Entre as principais mudanças está a redução do limite das emendas, que passa de 2,6% para 1,55% da receita corrente líquida do município. O texto também modifica a base de cálculo, que deixa de considerar a receita prevista no orçamento e passa a utilizar a receita efetivamente realizada no exercício anterior.

A nova redação estabelece ainda alterações na distribuição dos recursos. Com a mudança, 50% das emendas individuais deverão ser obrigatoriamente destinados a ações e serviços de saúde, enquanto os outros 50% poderão ser aplicados em diferentes áreas da administração pública.
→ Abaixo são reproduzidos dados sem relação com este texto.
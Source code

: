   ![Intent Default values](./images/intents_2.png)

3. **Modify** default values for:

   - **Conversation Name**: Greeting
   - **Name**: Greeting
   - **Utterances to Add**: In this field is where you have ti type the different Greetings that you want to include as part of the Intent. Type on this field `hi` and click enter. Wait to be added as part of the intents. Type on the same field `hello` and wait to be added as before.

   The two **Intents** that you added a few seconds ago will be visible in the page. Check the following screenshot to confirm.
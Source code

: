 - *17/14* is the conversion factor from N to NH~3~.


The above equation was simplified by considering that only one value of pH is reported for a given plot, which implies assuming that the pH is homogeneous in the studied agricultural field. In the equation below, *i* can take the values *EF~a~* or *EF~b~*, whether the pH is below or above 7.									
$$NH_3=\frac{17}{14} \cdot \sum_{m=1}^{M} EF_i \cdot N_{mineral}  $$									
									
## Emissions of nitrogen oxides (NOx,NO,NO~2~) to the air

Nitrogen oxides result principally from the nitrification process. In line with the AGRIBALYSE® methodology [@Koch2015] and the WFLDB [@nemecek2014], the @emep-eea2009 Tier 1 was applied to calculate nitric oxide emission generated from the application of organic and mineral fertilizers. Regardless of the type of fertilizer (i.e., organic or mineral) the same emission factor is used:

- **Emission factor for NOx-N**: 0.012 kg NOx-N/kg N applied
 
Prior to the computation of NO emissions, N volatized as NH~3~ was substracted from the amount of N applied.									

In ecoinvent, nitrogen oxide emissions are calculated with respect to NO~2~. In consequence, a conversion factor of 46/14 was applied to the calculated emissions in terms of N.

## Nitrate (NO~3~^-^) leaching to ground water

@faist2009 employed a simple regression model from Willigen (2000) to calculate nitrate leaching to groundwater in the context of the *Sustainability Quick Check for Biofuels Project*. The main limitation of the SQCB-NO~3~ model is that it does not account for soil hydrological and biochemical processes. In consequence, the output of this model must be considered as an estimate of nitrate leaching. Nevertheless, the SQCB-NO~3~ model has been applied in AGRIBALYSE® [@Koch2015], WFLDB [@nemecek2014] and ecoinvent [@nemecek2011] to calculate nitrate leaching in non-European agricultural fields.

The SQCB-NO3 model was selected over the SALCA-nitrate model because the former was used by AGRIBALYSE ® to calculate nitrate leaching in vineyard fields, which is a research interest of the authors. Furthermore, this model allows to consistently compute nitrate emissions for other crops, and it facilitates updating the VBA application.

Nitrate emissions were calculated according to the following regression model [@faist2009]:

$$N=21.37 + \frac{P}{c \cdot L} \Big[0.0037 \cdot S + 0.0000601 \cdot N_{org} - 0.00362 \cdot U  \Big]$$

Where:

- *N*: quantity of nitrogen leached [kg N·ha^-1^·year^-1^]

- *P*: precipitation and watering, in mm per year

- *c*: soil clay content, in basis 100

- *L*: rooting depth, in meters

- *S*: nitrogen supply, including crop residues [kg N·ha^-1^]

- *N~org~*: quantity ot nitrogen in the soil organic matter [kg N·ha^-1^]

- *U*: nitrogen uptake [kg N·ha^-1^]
Na regra anterior, os percentuais eram definidos separadamente dentro do total, sendo 1% para a saúde, 1% para outras áreas e 0,6% vinculados à Comissão de Finanças.

Segundo o presidente da Câmara, o vereador Marcos Lima, a alteração busca adequar a legislação municipal às normas federais e à capacidade financeira do município. De acordo com ele, o percentual anterior era considerado elevado para execução orçamentária.

“Isso foi uma adaptação que a gente fez na Lei Orgânica, já que na Lei estava 2,55%, que é a porcentagem de cada vereador poder indicar para as emendas impositivas, mas estava fora da Lei federal. Além disso, era um valor muito alto para a prefeitura arcar, então foi feita a mudança em acordo com os vereadores e o executivo, porque ele tem interesse em pagar as emendas, mas o valor estava fora da realidade e não condizia com o valor que é pago a nível federal. O ano passado quando apresentamos os valores de emendas impositivas, já apresentamos com o percentual de 1,55% n o máximo. Planejamos e discutimos hoje, porque o PL já estava aqui há algum tempo e votamos em consenso, tanto da base, quanto da oposição”.

O edil também destacou que as emendas impositivas têm impacto direto nas demandas da população.

“Há interesse político dos vereadores, da sociedade através das entidades que recebem esses recursos. Então essas emendas impositivas retornam em ações para a comunidade e para o próprio governo, pois tem muitas dessas emendas que voltou para própria prefeitura através de solicitação de posto de saúde, pavimentação de rua, do Hospital da Mulher, do Hospital Oncológico…Uma coisa que movimenta a cidade e acho que é importante que o prefeito tenha um grupo exclusivo para trabalhar com elas. No governo federal mesmo, está engessado pois são muitos deputados, então 21 vereadores dão para administrar”, diz.

As programações passam a ser identificadas em nível de subfonte, com indicação do autor da emenda e vinculação ao projeto ou atividade da secretaria responsável. Além disso, a proposta ainda estabelece a criação de uma reserva de recursos na Secretaria Municipal de Planejamento, que será a origem para o atendimento das emendas impositivas.